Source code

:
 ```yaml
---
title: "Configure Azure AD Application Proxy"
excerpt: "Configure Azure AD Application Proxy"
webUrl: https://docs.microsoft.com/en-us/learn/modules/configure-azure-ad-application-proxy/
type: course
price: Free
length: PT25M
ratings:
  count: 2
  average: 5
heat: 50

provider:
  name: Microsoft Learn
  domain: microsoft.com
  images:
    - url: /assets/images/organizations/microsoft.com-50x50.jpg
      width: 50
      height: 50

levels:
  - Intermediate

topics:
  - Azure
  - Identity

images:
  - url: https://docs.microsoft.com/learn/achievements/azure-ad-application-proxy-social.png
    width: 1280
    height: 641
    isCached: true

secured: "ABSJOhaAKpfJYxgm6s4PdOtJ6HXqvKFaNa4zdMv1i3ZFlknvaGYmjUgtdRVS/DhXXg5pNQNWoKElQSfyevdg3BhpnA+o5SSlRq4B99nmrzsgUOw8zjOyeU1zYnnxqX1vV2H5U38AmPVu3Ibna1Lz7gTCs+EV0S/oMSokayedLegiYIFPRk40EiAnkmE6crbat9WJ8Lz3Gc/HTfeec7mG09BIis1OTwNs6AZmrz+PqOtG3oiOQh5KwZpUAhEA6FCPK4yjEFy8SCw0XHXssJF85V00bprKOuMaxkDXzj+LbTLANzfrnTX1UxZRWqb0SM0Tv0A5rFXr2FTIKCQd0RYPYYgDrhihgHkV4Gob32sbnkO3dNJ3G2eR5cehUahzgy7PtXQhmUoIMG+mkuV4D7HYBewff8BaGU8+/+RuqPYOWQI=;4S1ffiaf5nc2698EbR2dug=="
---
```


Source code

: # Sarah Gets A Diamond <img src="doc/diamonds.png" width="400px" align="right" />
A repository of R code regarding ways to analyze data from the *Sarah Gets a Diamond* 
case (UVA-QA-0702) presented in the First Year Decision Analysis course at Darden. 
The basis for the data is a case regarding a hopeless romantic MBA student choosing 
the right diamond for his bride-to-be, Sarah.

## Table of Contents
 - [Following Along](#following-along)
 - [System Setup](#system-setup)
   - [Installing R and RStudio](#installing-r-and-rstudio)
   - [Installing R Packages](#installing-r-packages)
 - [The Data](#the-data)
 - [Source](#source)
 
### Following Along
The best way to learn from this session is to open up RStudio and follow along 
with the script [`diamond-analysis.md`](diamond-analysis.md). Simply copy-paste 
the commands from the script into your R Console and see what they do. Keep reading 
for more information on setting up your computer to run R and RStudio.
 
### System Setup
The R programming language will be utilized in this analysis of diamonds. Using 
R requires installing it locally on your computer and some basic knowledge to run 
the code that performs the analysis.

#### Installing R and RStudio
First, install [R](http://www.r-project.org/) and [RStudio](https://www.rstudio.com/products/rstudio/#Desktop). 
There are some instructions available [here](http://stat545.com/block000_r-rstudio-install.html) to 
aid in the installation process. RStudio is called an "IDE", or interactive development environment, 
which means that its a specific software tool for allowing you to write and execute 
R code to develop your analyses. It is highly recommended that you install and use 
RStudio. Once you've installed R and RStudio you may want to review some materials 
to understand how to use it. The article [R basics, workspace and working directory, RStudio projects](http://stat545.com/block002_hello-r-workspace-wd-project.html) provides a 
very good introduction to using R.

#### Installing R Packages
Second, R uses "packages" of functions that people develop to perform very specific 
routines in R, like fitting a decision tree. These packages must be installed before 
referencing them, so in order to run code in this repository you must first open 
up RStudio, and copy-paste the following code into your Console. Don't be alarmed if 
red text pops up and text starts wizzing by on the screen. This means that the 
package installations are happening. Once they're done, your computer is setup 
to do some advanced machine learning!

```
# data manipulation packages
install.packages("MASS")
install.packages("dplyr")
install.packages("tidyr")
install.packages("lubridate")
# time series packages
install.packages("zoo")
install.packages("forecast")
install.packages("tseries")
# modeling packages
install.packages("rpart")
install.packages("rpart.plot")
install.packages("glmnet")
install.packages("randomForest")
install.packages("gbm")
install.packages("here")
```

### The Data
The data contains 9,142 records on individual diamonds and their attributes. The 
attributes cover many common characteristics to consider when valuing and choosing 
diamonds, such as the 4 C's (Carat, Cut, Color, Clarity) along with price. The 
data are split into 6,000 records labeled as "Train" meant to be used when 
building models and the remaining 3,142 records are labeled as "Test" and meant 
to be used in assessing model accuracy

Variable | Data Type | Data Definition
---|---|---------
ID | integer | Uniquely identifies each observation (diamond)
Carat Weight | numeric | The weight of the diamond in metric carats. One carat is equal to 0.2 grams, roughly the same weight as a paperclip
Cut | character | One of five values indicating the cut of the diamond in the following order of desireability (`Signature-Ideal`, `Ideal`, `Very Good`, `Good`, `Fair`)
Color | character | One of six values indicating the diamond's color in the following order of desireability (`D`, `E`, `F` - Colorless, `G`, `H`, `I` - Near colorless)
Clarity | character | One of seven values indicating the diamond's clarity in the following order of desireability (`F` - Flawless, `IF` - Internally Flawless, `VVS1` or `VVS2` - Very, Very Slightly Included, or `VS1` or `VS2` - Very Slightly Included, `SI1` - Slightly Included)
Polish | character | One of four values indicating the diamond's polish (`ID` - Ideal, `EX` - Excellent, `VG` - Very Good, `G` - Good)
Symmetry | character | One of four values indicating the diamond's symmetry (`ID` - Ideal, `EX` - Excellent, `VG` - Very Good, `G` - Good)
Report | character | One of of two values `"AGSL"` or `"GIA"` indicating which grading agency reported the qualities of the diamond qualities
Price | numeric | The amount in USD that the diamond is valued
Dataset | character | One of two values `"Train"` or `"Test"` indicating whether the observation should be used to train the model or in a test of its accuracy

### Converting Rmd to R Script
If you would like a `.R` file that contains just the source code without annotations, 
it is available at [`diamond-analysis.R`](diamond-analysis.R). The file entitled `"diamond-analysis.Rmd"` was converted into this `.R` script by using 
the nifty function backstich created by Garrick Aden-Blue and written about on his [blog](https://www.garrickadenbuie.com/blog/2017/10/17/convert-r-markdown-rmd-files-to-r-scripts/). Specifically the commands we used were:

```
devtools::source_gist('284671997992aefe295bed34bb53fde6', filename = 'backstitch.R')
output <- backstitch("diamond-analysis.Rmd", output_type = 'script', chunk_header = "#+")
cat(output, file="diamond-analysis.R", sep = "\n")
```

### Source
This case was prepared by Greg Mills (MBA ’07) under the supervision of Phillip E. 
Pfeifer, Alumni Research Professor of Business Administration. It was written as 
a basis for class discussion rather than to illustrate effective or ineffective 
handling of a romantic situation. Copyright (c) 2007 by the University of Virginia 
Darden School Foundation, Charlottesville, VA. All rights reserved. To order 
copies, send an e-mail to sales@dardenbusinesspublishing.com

^^^^^^^^

* _WORK ORDER_:
Starting at the line with "- [Installing R and" and ending at the line with "the commands from", print each line of the listing above exactly, with no other lines.

* _SOLUTION_:
   - [Installing R and RStudio](#installing-r-and-rstudio)
   - [Installing R Packages](#installing-r-packages)
 - [The Data](#the-data)
 - [Source](#source)
 
### Following Along
The best way to learn from this session is to open up RStudio and follow along 
with the script [`diamond-analysis.md`](diamond-analysis.md). Simply copy-paste 
the commands from the script into your R Console and see what they do. Keep reading 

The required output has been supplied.